LA VALLÉE DOMINE TOUJOURS
Parmi les cinq marchés américains étudiés par PayScale, San Francisco a dépassé les autres villes dans une liste établissant les salaires moyens dans chacune des dix fonctions citées, y compris celles de concepteur de logiciels et de chef de projet informatique. Dans la région de la baie de San Francisco, où sont implantés des géants de l’internet comme Google (GOOG) et des fabricants d’ordinateurs tels qu’Apple (APPL), les directeurs de conception de logiciels occupaient le rang le plus élevé en matière de salaire, le leur s’élevant à 136 000 $ par an. Les métiers de l’informatique les moins bien rémunérés à San Francisco sont ceux des spécialistes du service d’assistance, qui gagnent 53 300 $ par an, nous révèle PayScale.
En dehors de la Silicon Valley, les salaires tendent à s’ajuster aux demandes dans les industries locales. À Seattle, ville où sont établies des entreprises telles que Microsoft (MSFT) et Amazon.com (AMZN), les concepteurs de logiciels gagnent en moyenne 88 400 $, soit un salaire plus élevé que dans la plupart des autres villes.
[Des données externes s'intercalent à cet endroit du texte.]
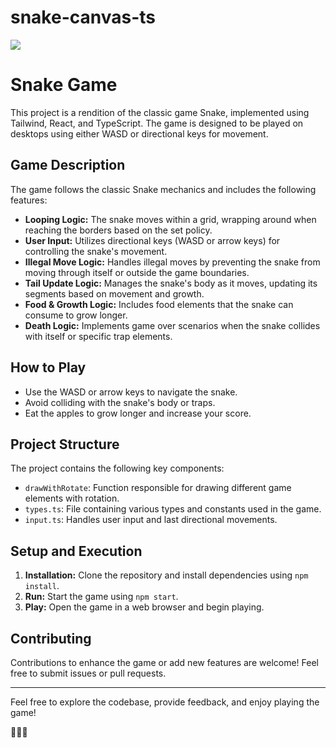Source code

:# snake-canvas-ts

<img src="https://images.unsplash.com/photo-1531386151447-fd76ad50012f?ixlib=rb-4.0.3&ixid=M3wxMjA3fDB8MHxwaG90by1wYWdlfHx8fGVufDB8fHx8fA%3D%3D&auto=format&fit=crop&w=1287&q=80"></img>

# Snake Game

This project is a rendition of the classic game Snake, implemented using Tailwind, React, and TypeScript. The game is designed to be played on desktops using either WASD or directional keys for movement.

## Game Description

The game follows the classic Snake mechanics and includes the following features:

- **Looping Logic:** The snake moves within a grid, wrapping around when reaching the borders based on the set policy.
- **User Input:** Utilizes directional keys (WASD or arrow keys) for controlling the snake's movement.
- **Illegal Move Logic:** Handles illegal moves by preventing the snake from moving through itself or outside the game boundaries.
- **Tail Update Logic:** Manages the snake's body as it moves, updating its segments based on movement and growth.
- **Food & Growth Logic:** Includes food elements that the snake can consume to grow longer.
- **Death Logic:** Implements game over scenarios when the snake collides with itself or specific trap elements.

## How to Play

- Use the WASD or arrow keys to navigate the snake.
- Avoid colliding with the snake's body or traps.
- Eat the apples to grow longer and increase your score.

## Project Structure

The project contains the following key components:

- `drawWithRotate`: Function responsible for drawing different game elements with rotation.
- `types.ts`: File containing various types and constants used in the game.
- `input.ts`: Handles user input and last directional movements.

## Setup and Execution

1. **Installation:** Clone the repository and install dependencies using `npm install`.
2. **Run:** Start the game using `npm start`.
3. **Play:** Open the game in a web browser and begin playing.

## Contributing

Contributions to enhance the game or add new features are welcome! Feel free to submit issues or pull requests.

---

Feel free to explore the codebase, provide feedback, and enjoy playing the game!

:snake::snake::snake:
Selon Lee, il est possible que les salaires consultables sur PayScale ne restent pas aussi élevés dans les mois à venir, car des salariés licenciés trouvent un nouvel emploi dans l’informatique, et dans certains cas leur nouveau salaire est inférieur à celui dont ils bénéficiaient autrefois. « Je m’attends à ce que les augmentations annuelles de salaires soient bien plus modestes » l’an prochain, poursuit-il. Selon PayScale, les augmentations de salaires sont également minorées du fait d’un déclin considérable de l’importance des bonus et affiché sur le site.
DE PLUS EN PLUS DE POSTE GOUVERNEMENTAUX
Dans l’ensemble, les nouvelles affectations de postes ont baissé d’environ 35% par rapport à celles indiquées l’année dernière sur Dice, un site Web qui traite des fonctions liées à la technologie sur tout le territoire américain. Selon Tom Silver, le directeur principal du marketing de Dice, les nouvelles affectations de postes dans la région de la Silicon Valley ont chuté de près de 50% depuis janvier 2008, s’élevant à 2 700.
L’un des marchés non étudiés par le site PayScale est en accord avec les informations révélées par Dice. Dans le couloir Washington-Baltimore, les nouvelles affectations de postes se sont stabilisées à environ 7 400, atteignant ainsi approximativement le même niveau qu’il y a un an. « Ce constat est dû à l’augmentation du nombre de postes gouvernementaux ou liés aux affaires gouvernementales » dans le domaine de l’informatique, relate Silver.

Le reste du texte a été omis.